Study: Most EV Skeptics Will Consider EVs in 3-5 Years

Electric vehicle (EV) skeptics are numerous today. A lot fewer people will be skeptical by the end of the decade.

Kelley Blue Book parent company Cox Automotive draws this conclusion in a new study, the 2024 Path to EV Adoption. The study finds that most EV skeptics will consider buying a battery-powered vehicle within three to five years, and 80% will consider an EV within a decade.

Despite the fervent controversy around EVs, that timing more or less lines up with the plans of automakers and governments. Car company product plans, federal emissions rules, and state regulations converge on a date in the early 2030s when most new car sales will likely be electric.

More Skeptics Today Than a Year Ago

Last year, Americans bought about 1.2 million EVs, representing 7.6% of all new cars sold. Cox Automotive projects EVs will top 10% of all new car sales this year.

However, sales growth slowed in the first quarter of 2021. Americans still bought more EVs that quarter than the quarter before. But the buyers’ rate of switching from gas to electric is now slow and steady.

The researchers surveyed 2,557 American car shoppers, chosen as a representative sample of the U.S. population. The survey asked shoppers about their perceptions, preferences, and attitudes toward EVs.

“Currently, the study shows, 45% of consumers in the market for a vehicle within the next 12 months say they are considering an EV,” the researchers write. Last year, 51% said the same.
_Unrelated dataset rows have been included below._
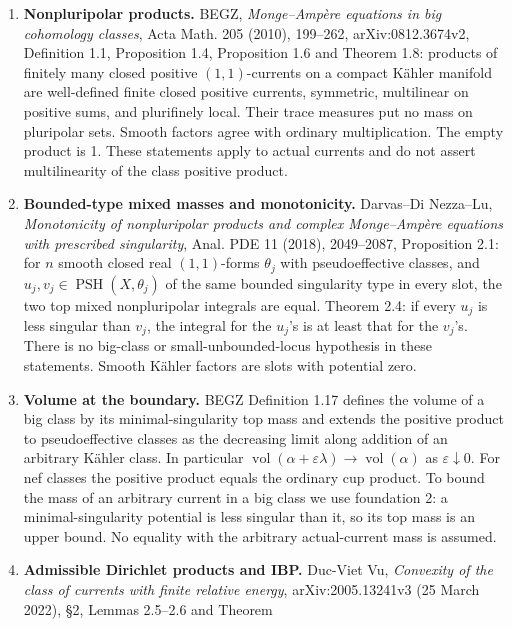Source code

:\documentclass[
  11pt,
]{article}
\providecommand{\tightlist}{%
  \setlength{\itemsep}{0pt}\setlength{\parskip}{0pt}}
\begin{document}
\begin{enumerate}
\def\labelenumi{\arabic{enumi}.}
\tightlist
\item
  \textbf{Nonpluripolar products.} BEGZ, \emph{Monge--Ampère equations
  in big cohomology classes}, Acta Math. 205 (2010), 199--262,
  arXiv:0812.3674v2, Definition 1.1, Proposition 1.4, Proposition 1.6
  and Theorem 1.8: products of finitely many closed positive
  \((1,1)\)-currents on a compact Kähler manifold are well-defined
  finite closed positive currents, symmetric, multilinear on positive
  sums, and plurifinely local. Their trace measures put no mass on
  pluripolar sets. Smooth factors agree with ordinary multiplication.
  The empty product is 1. These statements apply to actual currents and
  do not assert multilinearity of the class positive product.
\item
  \textbf{Bounded-type mixed masses and monotonicity.} Darvas--Di
  Nezza--Lu, \emph{Monotonicity of nonpluripolar products and complex
  Monge--Ampère equations with prescribed singularity}, Anal. PDE 11
  (2018), 2049--2087, Proposition 2.1: for \(n\) smooth closed real
  \((1,1)\)-forms \(\theta_j\) with pseudoeffective classes, and
  \(u_j,v_j\in\operatorname{PSH}(X,\theta_j)\) of the same bounded
  singularity type in every slot, the two top mixed nonpluripolar
  integrals are equal. Theorem 2.4: if every \(u_j\) is less singular
  than \(v_j\), the integral for the \(u_j\)'s is at least that for the
  \(v_j\)'s. There is no big-class or small-unbounded-locus hypothesis
  in these statements. Smooth Kähler factors are slots with potential
  zero.
\item
  \textbf{Volume at the boundary.} BEGZ Definition 1.17 defines the
  volume of a big class by its minimal-singularity top mass and extends
  the positive product to pseudoeffective classes as the decreasing
  limit along addition of an arbitrary Kähler class. In particular
  \(\operatorname{vol}(\alpha+\varepsilon\lambda)\to\operatorname{vol}(\alpha)\)
  as \(\varepsilon\downarrow0\). For nef classes the positive product
  equals the ordinary cup product. To bound the mass of an arbitrary
  current in a big class we use foundation 2: a minimal-singularity
  potential is less singular than it, so its top mass is an upper bound.
  No equality with the arbitrary actual-current mass is assumed.
\item
  \textbf{Admissible Dirichlet products and IBP.} Duc-Viet Vu,
  \emph{Convexity of the class of currents with finite relative energy},
  arXiv:2005.13241v3 (25 March 2022), §2, Lemmas 2.5--2.6 and Theorem

\end{enumerate}
\end{document}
Consumers follow a predictable curve as they adopt new technologies. An initial surge commonly shows up as early adopters excitedly jump in. Then, sales growth slows as more skeptical consumers evaluate the technology and must be convinced.

But Skepticism Has an End Date

Many skeptics will likely become buyers someday.

“As the technology improves, the U.S. charging network expands, and prices moderate further, 54% of current skeptics will become EV considers within three to five years,” the researchers write. “Within the next ten years, 80% of today’s skeptics will be ready to consider an EV as more barriers fall.”

Those barriers are familiar to anyone who has researched EVs. Many shoppers say prices need to come down, the range needs to improve, and they need to see a more robust charging network before they’ll be interested.

The researchers say that current shoppers “often note ‘price’ as the top barrier holding them back from purchase. On the other hand, skeptics consider the ‘lack of charging stations’ to be the top barrier.”

Everything Is Converging in the Early 2030s

If the survey’s prediction holds, most EV skeptics will be willing to consider an EV by the end of the decade. Eighty percent will be open to an EV by 2034.

That fits the timeline of the auto industry and many government entities.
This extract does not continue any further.